Recorded data:

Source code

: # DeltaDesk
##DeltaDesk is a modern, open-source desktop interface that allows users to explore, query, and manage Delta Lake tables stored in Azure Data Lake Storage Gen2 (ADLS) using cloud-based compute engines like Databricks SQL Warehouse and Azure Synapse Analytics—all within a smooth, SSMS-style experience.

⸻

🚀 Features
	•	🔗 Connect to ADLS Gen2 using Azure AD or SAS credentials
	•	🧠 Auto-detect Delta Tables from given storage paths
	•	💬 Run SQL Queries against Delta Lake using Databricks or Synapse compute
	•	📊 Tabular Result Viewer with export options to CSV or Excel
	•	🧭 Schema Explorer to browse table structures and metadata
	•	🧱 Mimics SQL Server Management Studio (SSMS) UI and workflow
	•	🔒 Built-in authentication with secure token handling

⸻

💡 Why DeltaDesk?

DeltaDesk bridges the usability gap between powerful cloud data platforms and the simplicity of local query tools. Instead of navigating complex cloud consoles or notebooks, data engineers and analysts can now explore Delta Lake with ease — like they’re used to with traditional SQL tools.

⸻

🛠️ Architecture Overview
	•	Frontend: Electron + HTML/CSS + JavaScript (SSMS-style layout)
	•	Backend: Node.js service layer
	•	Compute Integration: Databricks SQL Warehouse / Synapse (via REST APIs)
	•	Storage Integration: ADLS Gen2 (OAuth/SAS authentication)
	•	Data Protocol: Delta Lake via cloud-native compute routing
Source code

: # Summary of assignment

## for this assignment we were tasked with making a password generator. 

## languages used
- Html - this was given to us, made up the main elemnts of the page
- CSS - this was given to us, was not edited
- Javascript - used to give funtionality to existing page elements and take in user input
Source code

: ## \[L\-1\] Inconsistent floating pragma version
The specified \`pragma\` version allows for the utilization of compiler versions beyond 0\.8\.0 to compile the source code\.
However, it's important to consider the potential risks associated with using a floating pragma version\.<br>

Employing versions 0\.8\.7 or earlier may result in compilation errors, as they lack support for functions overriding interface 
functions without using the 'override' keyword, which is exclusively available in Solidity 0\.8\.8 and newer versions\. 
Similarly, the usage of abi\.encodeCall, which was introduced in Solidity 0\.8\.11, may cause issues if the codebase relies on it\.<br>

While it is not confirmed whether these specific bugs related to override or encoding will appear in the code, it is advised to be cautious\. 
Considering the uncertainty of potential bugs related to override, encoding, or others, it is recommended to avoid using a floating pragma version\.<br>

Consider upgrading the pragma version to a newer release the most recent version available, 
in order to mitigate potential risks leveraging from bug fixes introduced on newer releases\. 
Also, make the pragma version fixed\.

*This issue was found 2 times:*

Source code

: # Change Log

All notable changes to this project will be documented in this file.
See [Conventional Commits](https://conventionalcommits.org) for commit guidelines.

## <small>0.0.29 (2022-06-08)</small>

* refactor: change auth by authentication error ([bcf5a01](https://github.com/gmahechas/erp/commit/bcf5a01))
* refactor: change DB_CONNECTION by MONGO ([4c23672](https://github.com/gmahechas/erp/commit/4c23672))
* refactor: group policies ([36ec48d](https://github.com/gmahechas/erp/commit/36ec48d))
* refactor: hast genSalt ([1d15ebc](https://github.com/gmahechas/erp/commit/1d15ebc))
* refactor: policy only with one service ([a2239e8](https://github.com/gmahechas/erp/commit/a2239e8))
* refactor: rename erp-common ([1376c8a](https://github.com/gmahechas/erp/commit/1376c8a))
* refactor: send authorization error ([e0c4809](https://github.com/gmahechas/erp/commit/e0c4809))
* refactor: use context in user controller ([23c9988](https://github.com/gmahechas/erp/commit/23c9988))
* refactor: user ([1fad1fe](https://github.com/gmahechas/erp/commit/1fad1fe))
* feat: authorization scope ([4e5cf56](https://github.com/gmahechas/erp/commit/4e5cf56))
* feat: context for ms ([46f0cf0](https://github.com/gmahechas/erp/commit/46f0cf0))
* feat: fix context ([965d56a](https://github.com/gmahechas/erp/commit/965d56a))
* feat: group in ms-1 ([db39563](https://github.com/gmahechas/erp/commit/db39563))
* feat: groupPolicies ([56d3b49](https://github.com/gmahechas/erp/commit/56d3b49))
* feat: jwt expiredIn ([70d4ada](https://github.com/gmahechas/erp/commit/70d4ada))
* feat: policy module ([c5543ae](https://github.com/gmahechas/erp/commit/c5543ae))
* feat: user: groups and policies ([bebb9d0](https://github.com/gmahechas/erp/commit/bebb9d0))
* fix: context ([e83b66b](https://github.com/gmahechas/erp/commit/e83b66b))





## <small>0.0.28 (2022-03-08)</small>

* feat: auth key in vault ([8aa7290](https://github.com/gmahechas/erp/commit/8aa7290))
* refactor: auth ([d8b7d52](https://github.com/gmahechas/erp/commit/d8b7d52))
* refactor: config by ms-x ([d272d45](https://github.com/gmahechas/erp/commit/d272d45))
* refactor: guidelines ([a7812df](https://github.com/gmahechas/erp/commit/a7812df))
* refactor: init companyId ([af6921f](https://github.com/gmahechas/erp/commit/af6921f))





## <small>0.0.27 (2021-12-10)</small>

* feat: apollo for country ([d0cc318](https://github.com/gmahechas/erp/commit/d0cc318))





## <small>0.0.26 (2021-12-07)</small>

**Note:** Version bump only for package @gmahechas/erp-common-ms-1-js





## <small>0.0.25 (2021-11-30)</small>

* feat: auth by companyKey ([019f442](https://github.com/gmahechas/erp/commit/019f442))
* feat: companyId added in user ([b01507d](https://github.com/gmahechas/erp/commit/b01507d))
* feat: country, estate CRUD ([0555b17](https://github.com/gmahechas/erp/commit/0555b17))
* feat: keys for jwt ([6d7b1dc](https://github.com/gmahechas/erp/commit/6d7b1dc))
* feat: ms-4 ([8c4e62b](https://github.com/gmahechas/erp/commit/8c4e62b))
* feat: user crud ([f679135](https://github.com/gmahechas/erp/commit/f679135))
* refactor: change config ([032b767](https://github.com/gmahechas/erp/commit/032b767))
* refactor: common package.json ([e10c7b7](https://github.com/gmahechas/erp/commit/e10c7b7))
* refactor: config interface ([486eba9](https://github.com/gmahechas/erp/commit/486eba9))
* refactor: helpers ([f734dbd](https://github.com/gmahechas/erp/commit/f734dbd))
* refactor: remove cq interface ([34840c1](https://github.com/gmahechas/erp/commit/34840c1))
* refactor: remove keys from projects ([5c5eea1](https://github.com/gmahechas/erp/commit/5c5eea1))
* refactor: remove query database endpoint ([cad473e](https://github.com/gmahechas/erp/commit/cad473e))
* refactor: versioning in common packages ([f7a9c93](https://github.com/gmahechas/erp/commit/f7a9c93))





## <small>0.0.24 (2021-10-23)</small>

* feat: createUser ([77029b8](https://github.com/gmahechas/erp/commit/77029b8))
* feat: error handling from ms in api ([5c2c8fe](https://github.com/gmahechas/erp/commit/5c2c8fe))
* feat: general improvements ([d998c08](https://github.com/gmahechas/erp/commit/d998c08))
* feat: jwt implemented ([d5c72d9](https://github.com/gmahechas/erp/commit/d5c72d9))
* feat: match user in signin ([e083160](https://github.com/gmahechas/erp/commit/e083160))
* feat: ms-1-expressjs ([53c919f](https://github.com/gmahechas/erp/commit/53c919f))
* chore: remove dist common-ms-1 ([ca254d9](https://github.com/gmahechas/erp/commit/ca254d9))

---

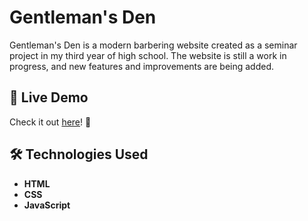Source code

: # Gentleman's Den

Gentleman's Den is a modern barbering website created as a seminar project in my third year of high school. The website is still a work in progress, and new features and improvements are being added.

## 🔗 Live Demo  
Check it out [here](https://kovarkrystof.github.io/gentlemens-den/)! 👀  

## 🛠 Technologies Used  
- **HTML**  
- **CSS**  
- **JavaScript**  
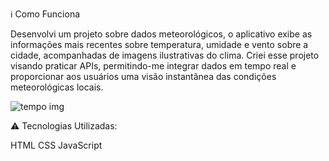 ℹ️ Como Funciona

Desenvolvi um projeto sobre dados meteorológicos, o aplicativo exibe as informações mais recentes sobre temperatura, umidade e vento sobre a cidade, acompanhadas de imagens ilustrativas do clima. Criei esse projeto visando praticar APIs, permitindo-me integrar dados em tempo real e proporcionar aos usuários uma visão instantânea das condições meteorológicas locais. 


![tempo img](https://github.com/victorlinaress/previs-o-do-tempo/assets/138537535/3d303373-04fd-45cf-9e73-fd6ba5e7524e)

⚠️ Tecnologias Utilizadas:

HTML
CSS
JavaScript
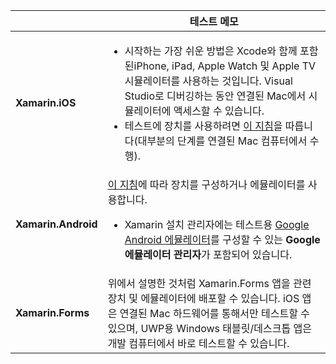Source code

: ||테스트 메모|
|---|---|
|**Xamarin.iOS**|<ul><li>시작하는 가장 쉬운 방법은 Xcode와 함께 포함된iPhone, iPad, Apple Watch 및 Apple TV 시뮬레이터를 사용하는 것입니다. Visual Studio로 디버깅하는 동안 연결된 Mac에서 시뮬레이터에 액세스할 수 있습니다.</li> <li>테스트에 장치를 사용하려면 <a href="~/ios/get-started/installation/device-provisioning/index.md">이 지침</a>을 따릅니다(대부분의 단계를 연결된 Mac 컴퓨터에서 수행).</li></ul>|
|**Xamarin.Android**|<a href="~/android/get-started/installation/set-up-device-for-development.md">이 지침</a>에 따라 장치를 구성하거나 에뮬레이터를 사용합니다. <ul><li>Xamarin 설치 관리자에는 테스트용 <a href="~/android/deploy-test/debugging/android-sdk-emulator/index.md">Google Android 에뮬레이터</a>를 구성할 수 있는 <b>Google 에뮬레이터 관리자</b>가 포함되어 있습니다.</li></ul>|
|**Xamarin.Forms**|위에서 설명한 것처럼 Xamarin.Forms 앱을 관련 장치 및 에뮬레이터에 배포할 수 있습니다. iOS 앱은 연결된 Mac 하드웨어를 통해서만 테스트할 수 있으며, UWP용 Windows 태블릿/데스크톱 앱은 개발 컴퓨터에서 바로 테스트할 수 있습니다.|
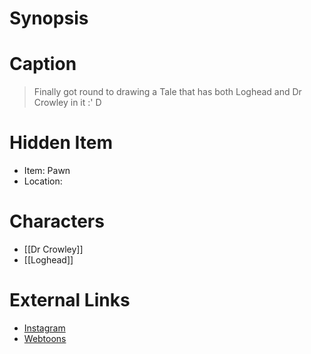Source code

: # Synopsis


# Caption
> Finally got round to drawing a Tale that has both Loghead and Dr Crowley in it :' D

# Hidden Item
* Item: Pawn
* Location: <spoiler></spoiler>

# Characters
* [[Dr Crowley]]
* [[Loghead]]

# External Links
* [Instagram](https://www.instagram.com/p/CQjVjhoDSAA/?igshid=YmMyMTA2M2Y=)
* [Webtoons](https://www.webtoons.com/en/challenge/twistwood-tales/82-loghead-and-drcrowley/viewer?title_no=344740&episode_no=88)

---

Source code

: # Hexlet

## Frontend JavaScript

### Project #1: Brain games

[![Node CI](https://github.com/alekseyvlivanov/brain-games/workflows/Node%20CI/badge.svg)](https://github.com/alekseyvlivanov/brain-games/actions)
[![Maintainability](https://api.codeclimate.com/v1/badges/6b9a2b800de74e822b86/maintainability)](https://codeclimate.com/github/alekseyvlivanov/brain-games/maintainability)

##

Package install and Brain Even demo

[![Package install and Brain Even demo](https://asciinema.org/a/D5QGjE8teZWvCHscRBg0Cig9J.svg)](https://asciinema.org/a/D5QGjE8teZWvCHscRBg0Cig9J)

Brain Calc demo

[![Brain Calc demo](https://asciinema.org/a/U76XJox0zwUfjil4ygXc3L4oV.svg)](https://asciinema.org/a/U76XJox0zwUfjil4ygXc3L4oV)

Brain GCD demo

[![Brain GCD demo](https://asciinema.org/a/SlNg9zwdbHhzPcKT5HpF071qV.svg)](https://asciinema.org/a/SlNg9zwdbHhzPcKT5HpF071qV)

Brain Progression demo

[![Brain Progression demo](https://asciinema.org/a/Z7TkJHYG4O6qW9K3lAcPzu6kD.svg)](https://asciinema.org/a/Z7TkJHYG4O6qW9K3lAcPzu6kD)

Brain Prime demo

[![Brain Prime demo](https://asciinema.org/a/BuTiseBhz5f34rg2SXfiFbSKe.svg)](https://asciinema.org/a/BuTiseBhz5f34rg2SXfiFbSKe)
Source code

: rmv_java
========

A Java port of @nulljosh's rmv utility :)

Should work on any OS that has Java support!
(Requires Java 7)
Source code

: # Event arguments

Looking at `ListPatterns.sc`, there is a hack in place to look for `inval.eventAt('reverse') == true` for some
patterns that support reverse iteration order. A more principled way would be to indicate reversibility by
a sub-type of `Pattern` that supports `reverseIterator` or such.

• Exercise objective: There is a run of lines above from the one with "refactor: remove keys" to the one with "## <small>0.0.24 (2021-10-23)</small>"; print exactly that run, both ends included, and nothing else.

• Exercise response:
* refactor: remove keys from projects ([5c5eea1](https://github.com/gmahechas/erp/commit/5c5eea1))
* refactor: remove query database endpoint ([cad473e](https://github.com/gmahechas/erp/commit/cad473e))
* refactor: versioning in common packages ([f7a9c93](https://github.com/gmahechas/erp/commit/f7a9c93))





## <small>0.0.24 (2021-10-23)</small>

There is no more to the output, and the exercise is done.